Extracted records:

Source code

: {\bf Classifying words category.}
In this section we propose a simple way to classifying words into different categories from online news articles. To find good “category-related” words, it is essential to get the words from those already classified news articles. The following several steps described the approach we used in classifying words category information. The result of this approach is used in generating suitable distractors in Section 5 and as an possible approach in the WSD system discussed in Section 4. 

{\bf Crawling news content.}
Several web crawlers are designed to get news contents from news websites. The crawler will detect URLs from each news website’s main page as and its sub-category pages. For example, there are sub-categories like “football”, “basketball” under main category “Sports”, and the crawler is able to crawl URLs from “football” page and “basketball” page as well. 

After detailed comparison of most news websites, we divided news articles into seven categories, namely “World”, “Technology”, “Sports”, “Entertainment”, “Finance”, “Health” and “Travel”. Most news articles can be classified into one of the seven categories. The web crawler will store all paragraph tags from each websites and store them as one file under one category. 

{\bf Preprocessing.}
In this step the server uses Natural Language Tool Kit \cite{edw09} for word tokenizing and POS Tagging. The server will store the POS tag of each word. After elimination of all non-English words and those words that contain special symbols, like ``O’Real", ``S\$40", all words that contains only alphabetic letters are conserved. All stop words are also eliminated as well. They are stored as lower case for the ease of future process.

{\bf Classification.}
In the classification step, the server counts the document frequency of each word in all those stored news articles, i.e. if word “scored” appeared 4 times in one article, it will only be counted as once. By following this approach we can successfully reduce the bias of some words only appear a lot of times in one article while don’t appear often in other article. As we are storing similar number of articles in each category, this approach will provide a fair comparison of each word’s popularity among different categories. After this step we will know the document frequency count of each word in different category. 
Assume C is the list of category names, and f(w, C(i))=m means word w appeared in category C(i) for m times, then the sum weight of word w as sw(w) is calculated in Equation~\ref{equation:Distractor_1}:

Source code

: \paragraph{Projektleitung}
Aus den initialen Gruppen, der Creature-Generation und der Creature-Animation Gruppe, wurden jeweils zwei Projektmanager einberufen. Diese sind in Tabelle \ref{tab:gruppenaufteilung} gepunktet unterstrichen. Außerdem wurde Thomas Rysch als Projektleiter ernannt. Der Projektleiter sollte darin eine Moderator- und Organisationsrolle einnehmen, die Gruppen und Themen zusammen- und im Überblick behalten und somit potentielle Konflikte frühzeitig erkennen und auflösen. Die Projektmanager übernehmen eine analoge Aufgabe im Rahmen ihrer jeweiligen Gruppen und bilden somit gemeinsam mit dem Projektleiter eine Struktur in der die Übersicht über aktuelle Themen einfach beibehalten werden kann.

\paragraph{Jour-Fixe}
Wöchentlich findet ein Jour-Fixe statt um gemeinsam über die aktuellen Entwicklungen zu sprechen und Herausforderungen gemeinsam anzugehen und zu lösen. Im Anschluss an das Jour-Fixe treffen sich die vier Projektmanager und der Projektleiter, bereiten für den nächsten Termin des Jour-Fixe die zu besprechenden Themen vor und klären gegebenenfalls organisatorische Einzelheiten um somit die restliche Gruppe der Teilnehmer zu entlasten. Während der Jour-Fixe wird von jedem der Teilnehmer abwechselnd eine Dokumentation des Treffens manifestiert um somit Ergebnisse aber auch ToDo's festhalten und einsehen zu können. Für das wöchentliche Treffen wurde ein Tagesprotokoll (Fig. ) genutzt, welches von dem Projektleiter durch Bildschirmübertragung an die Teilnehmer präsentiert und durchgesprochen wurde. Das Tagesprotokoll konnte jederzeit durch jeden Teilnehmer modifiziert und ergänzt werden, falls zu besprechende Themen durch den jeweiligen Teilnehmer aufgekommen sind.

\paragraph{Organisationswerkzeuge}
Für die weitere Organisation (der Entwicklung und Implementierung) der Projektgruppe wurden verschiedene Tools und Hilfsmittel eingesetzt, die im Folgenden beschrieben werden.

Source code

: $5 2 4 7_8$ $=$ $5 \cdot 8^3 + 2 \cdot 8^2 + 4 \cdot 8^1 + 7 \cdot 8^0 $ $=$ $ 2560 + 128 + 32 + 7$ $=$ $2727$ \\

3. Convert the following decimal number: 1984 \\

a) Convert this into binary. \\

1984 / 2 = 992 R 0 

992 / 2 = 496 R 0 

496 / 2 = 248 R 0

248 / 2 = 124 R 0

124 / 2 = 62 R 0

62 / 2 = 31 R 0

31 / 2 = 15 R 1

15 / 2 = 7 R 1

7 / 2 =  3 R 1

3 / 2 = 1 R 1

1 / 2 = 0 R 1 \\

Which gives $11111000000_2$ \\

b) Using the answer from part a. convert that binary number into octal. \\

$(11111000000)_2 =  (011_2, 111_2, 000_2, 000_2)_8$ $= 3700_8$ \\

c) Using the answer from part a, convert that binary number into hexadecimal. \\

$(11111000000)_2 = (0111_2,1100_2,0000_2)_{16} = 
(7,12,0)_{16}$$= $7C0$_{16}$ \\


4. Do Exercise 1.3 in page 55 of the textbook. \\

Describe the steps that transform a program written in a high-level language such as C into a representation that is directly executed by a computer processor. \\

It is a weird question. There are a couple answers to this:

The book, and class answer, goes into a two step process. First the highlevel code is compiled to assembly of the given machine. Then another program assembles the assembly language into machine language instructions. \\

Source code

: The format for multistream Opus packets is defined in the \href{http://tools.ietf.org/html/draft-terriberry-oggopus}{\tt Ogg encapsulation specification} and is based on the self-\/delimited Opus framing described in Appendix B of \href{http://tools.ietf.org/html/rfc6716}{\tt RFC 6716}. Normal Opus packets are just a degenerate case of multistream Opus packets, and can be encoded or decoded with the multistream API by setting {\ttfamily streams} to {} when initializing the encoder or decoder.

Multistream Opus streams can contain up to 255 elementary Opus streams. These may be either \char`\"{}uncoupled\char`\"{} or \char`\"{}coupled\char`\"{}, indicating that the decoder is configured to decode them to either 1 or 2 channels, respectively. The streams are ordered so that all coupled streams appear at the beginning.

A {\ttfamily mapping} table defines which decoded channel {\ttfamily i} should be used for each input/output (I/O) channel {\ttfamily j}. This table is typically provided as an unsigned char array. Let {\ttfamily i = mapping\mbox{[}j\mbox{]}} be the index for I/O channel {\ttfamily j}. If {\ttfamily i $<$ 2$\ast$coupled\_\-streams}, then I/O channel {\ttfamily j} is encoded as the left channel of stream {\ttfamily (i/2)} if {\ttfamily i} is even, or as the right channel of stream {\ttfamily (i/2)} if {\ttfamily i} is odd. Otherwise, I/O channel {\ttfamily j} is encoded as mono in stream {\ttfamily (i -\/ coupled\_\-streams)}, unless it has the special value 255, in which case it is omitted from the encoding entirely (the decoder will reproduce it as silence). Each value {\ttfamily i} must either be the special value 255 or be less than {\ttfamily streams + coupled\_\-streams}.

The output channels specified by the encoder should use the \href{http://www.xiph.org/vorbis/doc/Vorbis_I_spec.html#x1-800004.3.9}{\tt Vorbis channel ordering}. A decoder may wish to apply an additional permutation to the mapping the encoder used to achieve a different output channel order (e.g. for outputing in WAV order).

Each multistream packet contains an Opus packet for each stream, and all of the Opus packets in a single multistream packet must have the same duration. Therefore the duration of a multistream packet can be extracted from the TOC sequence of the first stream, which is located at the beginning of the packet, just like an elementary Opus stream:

### WORK INSTRUCTION
Search the records for the word "page" and return every line that holds it.

### WORKED SOLUTION
Several web crawlers are designed to get news contents from news websites. The crawler will detect URLs from each news website’s main page as and its sub-category pages. For example, there are sub-categories like “football”, “basketball” under main category “Sports”, and the crawler is able to crawl URLs from “football” page and “basketball” page as well. 
4. Do Exercise 1.3 in page 55 of the textbook. \\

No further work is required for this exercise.